## Action item
Could you retype the lines below, starting at the line holding "[Python的enumer" and stopping at the line holding "## Background", inclusive? Copy them exactly and drop the images.

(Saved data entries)
────────────────────────────────────────
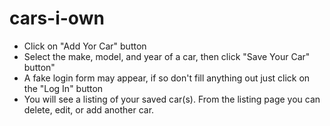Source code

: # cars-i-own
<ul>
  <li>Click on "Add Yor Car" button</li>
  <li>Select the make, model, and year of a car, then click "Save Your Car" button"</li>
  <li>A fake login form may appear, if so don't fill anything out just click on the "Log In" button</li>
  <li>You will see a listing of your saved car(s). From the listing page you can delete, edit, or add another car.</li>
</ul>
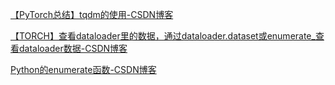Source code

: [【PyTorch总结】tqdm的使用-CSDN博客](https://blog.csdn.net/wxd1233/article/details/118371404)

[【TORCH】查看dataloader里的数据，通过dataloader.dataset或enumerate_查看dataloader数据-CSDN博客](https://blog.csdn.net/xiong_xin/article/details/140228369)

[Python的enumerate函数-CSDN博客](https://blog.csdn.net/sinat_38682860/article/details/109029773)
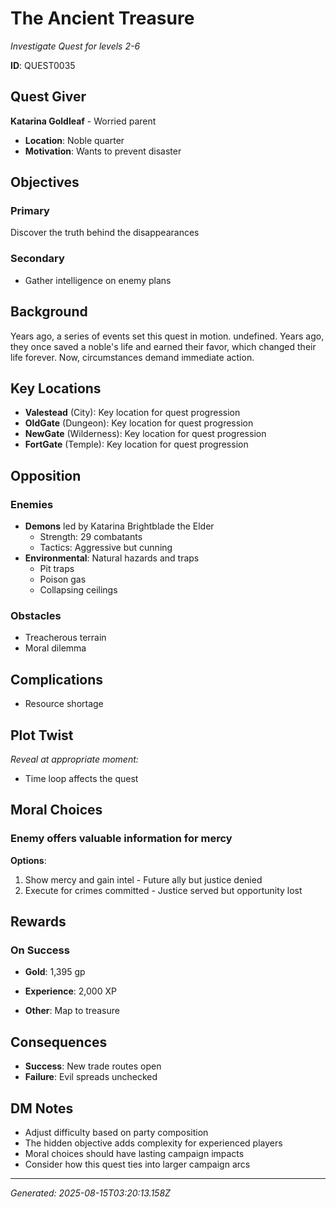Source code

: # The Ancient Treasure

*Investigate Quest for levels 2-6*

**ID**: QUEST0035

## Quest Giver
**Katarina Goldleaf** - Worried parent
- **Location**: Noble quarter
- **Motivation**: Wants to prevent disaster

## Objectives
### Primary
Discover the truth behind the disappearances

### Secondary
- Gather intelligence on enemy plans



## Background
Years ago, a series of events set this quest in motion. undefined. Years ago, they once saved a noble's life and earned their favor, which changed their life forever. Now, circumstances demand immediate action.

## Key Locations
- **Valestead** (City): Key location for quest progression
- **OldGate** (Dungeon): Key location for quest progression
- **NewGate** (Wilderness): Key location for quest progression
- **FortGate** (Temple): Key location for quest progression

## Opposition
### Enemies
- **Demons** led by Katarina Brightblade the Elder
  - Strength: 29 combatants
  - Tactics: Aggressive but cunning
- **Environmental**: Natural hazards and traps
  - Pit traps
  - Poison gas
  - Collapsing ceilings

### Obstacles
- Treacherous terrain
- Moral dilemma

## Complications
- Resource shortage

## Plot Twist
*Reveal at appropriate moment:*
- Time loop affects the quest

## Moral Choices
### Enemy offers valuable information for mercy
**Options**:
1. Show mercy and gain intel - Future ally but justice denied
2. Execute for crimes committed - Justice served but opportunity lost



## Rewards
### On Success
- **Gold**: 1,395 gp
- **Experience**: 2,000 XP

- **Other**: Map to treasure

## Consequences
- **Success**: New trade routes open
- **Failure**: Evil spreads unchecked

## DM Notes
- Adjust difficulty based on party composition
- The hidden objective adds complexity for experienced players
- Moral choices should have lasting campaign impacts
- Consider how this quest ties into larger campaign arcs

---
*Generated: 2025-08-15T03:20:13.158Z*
────────────────────────────────────────
## Written reply
[Python的enumerate函数-CSDN博客](https://blog.csdn.net/sinat_38682860/article/details/109029773)
Source code

: # The Ancient Treasure

*Investigate Quest for levels 2-6*

**ID**: QUEST0035

## Quest Giver
**Katarina Goldleaf** - Worried parent
- **Location**: Noble quarter
- **Motivation**: Wants to prevent disaster

## Objectives
### Primary
Discover the truth behind the disappearances

### Secondary
- Gather intelligence on enemy plans



## Background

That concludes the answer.